* [WORK TO COMPLETE]: Filter the records for lines holding the string "white".

* [INFORMATION SUPPLIED]:
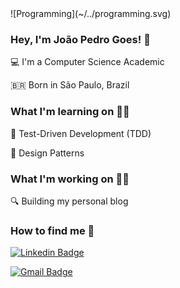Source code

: <td>
![Programming](~/../programming.svg)
</td>

### Hey, I'm João Pedro Goes! 👋

<p>💻 I'm a Computer Science Academic</p>
<p>🇧🇷 Born in São Paulo, Brazil</p>

### What I'm learning on 🕵️‍♂️

<p>📕 Test-Driven Development (TDD)</p>
<p>📘 Design Patterns </p>

### What I'm working on 🏃‍♂️

🔍 Building my personal blog    

### How to find me 👤

[![Linkedin Badge](https://img.shields.io/badge/-JoãoPedroGoes-blue?style=flat-square&logo=Linkedin&logoColor=white&link=https://www.linkedin.com/in//joão-pedro-almeida-de-goes-5ab9621a5//)](https://www.linkedin.com/in//joão-pedro-almeida-de-goes-5ab9621a5/) 

[![Gmail Badge](https://img.shields.io/badge/-joaopedro.goes13@gmail.com-c14438?style=flat-square&logo=Gmail&logoColor=white&link=mailto:joaopedro.goes13@gmail.com)](mailto:tgmarinho@gmail.com)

* [REPLY]:
[![Linkedin Badge](https://img.shields.io/badge/-JoãoPedroGoes-blue?style=flat-square&logo=Linkedin&logoColor=white&link=https://www.linkedin.com/in//joão-pedro-almeida-de-goes-5ab9621a5//)](https://www.linkedin.com/in//joão-pedro-almeida-de-goes-5ab9621a5/) 
[![Gmail Badge](https://img.shields.io/badge/-joaopedro.goes13@gmail.com-c14438?style=flat-square&logo=Gmail&logoColor=white&link=mailto:joaopedro.goes13@gmail.com)](mailto:tgmarinho@gmail.com)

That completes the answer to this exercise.